> [WHAT YOU SHOULD DO]: Using the listing below, set down each line from the line containing "boilup V, kmol/s" through the line containing "internal boilup $V$;", both ends included, exactly and with nothing added.

'''

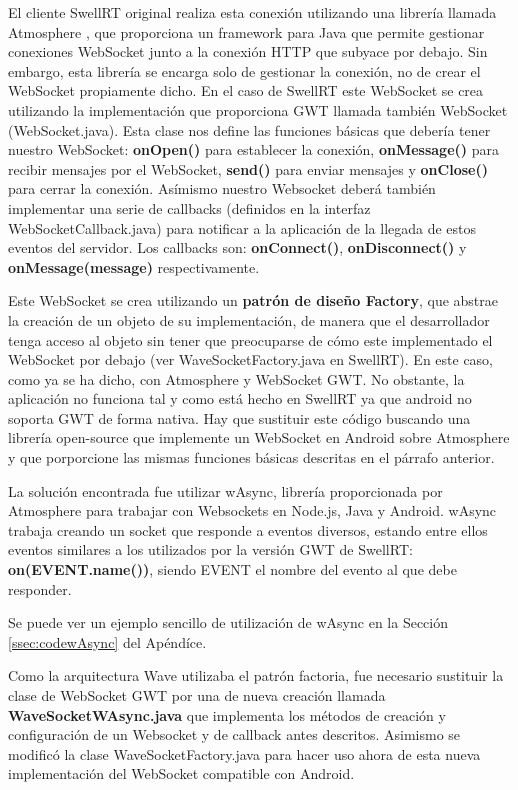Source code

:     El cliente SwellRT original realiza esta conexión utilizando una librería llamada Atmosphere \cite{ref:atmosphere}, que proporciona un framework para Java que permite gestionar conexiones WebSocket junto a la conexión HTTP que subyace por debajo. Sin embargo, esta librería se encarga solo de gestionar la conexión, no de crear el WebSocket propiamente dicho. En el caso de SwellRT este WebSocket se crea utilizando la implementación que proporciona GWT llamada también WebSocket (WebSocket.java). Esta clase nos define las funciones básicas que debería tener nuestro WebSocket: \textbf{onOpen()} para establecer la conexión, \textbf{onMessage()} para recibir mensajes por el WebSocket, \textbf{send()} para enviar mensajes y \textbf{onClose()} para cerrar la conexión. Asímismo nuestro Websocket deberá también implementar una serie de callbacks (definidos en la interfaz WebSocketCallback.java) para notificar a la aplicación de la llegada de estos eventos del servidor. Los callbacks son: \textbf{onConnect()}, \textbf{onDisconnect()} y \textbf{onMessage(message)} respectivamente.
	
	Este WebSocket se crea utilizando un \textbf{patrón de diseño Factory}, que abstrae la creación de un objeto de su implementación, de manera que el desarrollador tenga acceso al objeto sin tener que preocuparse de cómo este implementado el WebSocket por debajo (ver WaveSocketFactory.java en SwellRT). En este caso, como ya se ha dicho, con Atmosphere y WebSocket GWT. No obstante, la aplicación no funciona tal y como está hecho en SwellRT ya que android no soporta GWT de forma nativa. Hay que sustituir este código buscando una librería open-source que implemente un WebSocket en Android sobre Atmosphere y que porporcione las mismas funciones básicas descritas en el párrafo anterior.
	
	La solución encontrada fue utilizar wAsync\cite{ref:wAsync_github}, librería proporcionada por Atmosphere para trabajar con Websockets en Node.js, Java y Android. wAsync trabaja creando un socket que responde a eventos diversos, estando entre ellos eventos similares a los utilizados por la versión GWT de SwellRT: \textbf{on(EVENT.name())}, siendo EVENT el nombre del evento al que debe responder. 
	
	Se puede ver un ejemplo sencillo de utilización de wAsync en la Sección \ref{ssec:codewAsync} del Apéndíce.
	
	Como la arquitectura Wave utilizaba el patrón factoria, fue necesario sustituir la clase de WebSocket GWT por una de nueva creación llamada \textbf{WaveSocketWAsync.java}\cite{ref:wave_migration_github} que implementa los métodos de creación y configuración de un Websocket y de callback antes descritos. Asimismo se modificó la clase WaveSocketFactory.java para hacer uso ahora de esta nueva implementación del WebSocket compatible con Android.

'''
'''

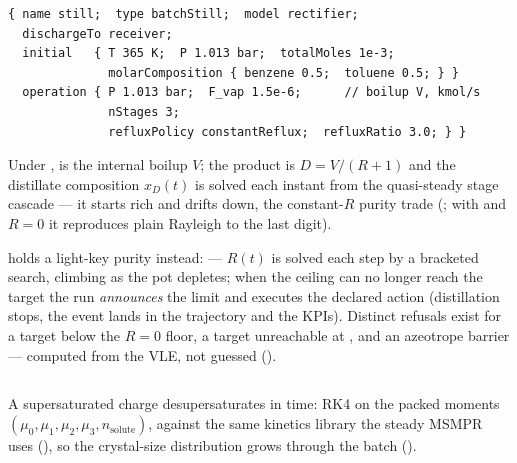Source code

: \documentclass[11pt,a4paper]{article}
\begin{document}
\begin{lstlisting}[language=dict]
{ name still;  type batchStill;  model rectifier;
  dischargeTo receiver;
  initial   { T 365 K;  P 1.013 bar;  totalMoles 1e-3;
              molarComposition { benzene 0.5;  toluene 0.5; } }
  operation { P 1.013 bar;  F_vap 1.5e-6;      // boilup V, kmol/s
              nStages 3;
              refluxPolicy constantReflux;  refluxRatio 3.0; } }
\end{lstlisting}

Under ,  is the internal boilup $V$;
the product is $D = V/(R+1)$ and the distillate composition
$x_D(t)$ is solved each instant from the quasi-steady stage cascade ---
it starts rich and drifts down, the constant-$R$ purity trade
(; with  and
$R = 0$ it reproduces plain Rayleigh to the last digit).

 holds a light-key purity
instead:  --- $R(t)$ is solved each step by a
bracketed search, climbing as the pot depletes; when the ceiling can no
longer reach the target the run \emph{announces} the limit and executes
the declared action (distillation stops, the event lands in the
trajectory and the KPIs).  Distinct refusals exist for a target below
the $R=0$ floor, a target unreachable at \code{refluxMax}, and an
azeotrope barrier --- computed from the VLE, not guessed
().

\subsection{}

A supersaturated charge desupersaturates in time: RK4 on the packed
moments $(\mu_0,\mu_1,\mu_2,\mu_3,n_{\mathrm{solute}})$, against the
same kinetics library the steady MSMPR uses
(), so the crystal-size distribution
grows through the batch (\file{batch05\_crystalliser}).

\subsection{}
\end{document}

'''

> [ANSWER TO THE PROBLEM]:
  operation { P 1.013 bar;  F_vap 1.5e-6;      // boilup V, kmol/s
              nStages 3;
              refluxPolicy constantReflux;  refluxRatio 3.0; } }
\end{lstlisting}

Under ,  is the internal boilup $V$;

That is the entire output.